● **Exercise brief**: Write the entries below out again exactly; any picture in them stays out.

● **Material to process**:
****

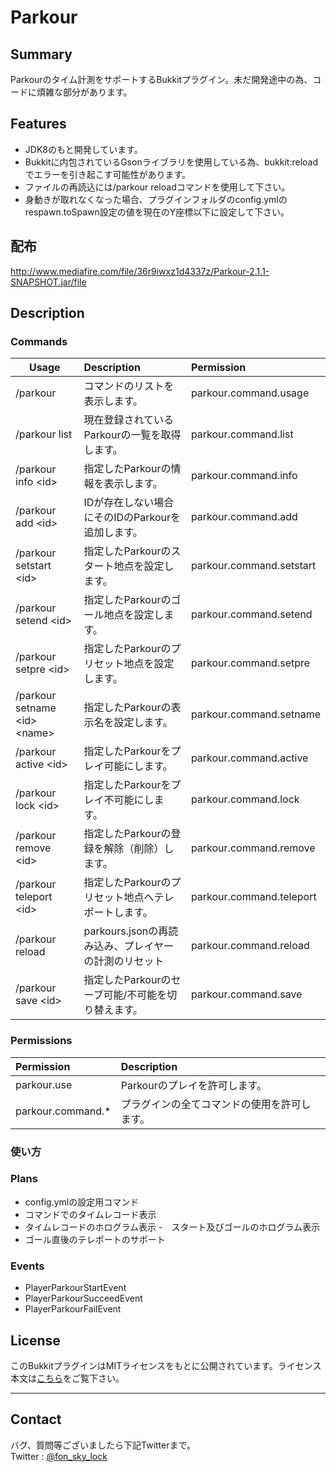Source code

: # Parkour

## Summary
Parkourのタイム計測をサポートするBukkitプラグイン。未だ開発途中の為、コードに煩雑な部分があります。

## Features
- JDK8のもと開発しています。  
- Bukkitに内包されているGsonライブラリを使用している為、bukkit:reloadでエラーを引き起こす可能性があります。
- ファイルの再読込には/parkour reloadコマンドを使用して下さい。
- 身動きが取れなくなった場合、プラグインフォルダのconfig.ymlのrespawn.toSpawn設定の値を現在のY座標以下に設定して下さい。

## 配布
http://www.mediafire.com/file/36r9iwxz1d4337z/Parkour-2.1.1-SNAPSHOT.jar/file

## Description
### Commands
|Usage|Description|Permission|
|-----|:-----------|:-------|
|/parkour                       |コマンドのリストを表示します。|parkour.command.usage|
|/parkour list                  |現在登録されているParkourの一覧を取得します。|parkour.command.list|
|/parkour info \<id>            |指定したParkourの情報を表示します。|parkour.command.info|
|/parkour add \<id>             |IDが存在しない場合にそのIDのParkourを追加します。|parkour.command.add|
|/parkour setstart \<id>        |指定したParkourのスタート地点を設定します。|parkour.command.setstart|
|/parkour setend \<id>          |指定したParkourのゴール地点を設定します。|parkour.command.setend|
|/parkour setpre \<id>          |指定したParkourのプリセット地点を設定します。|parkour.command.setpre|
|/parkour setname \<id> \<name> |指定したParkourの表示名を設定します。|parkour.command.setname|
|/parkour active \<id>          |指定したParkourをプレイ可能にします。|parkour.command.active|
|/parkour lock \<id>          |指定したParkourをプレイ不可能にします。|parkour.command.lock|
|/parkour remove \<id>          |指定したParkourの登録を解除（削除）します。|parkour.command.remove|
|/parkour teleport \<id>        |指定したParkourのプリセット地点へテレポートします。|parkour.command.teleport|
|/parkour reload                |parkours.jsonの再読み込み、プレイヤーの計測のリセット|parkour.command.reload|
|/parkour save \<id>            |指定したParkourのセーブ可能/不可能を切り替えます。|parkour.command.save|

### Permissions
|Permission|Description|
|:---------|:----------|
|parkour.use      | Parkourのプレイを許可します。|
|parkour.command.*| プラグインの全てコマンドの使用を許可します。|

### 使い方

### Plans
- config.ymlの設定用コマンド
- コマンドでのタイムレコード表示
- タイムレコードのホログラム表示
-　スタート及びゴールのホログラム表示
- ゴール直後のテレポートのサポート

### Events
- PlayerParkourStartEvent  
- PlayerParkourSucceedEvent  
- PlayerParkourFailEvent  

## License
このBukkitプラグインはMITライセンスをもとに公開されています。ライセンス本文は[こちら][license]をご覧下さい。

***
## Contact
バグ、質問等ございましたら下記Twitterまで。  
Twitter : [@fon_sky_lock][twitter]

[twitter]:https://twitter.com/fon_sky_lock
[license]:https://opensource.org/licenses/mit-license.php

****

● **Solution**:
Source code

: # Parkour

## Summary
Parkourのタイム計測をサポートするBukkitプラグイン。未だ開発途中の為、コードに煩雑な部分があります。

## Features
- JDK8のもと開発しています。  
- Bukkitに内包されているGsonライブラリを使用している為、bukkit:reloadでエラーを引き起こす可能性があります。
- ファイルの再読込には/parkour reloadコマンドを使用して下さい。
- 身動きが取れなくなった場合、プラグインフォルダのconfig.ymlのrespawn.toSpawn設定の値を現在のY座標以下に設定して下さい。

## 配布
http://www.mediafire.com/file/36r9iwxz1d4337z/Parkour-2.1.1-SNAPSHOT.jar/file

## Description
### Commands
|Usage|Description|Permission|
|-----|:-----------|:-------|
|/parkour                       |コマンドのリストを表示します。|parkour.command.usage|
|/parkour list                  |現在登録されているParkourの一覧を取得します。|parkour.command.list|
|/parkour info \<id>            |指定したParkourの情報を表示します。|parkour.command.info|
|/parkour add \<id>             |IDが存在しない場合にそのIDのParkourを追加します。|parkour.command.add|
|/parkour setstart \<id>        |指定したParkourのスタート地点を設定します。|parkour.command.setstart|
|/parkour setend \<id>          |指定したParkourのゴール地点を設定します。|parkour.command.setend|
|/parkour setpre \<id>          |指定したParkourのプリセット地点を設定します。|parkour.command.setpre|
|/parkour setname \<id> \<name> |指定したParkourの表示名を設定します。|parkour.command.setname|
|/parkour active \<id>          |指定したParkourをプレイ可能にします。|parkour.command.active|
|/parkour lock \<id>          |指定したParkourをプレイ不可能にします。|parkour.command.lock|
|/parkour remove \<id>          |指定したParkourの登録を解除（削除）します。|parkour.command.remove|
|/parkour teleport \<id>        |指定したParkourのプリセット地点へテレポートします。|parkour.command.teleport|
|/parkour reload                |parkours.jsonの再読み込み、プレイヤーの計測のリセット|parkour.command.reload|
|/parkour save \<id>            |指定したParkourのセーブ可能/不可能を切り替えます。|parkour.command.save|

### Permissions
|Permission|Description|
|:---------|:----------|
|parkour.use      | Parkourのプレイを許可します。|
|parkour.command.*| プラグインの全てコマンドの使用を許可します。|

### 使い方

### Plans
- config.ymlの設定用コマンド
- コマンドでのタイムレコード表示
- タイムレコードのホログラム表示
-　スタート及びゴールのホログラム表示
- ゴール直後のテレポートのサポート

### Events
- PlayerParkourStartEvent  
- PlayerParkourSucceedEvent  
- PlayerParkourFailEvent  

## License
このBukkitプラグインはMITライセンスをもとに公開されています。ライセンス本文は[こちら][license]をご覧下さい。

***
## Contact
バグ、質問等ございましたら下記Twitterまで。  
Twitter : [@fon_sky_lock][twitter]

[twitter]:https://twitter.com/fon_sky_lock
[license]:https://opensource.org/licenses/mit-license.php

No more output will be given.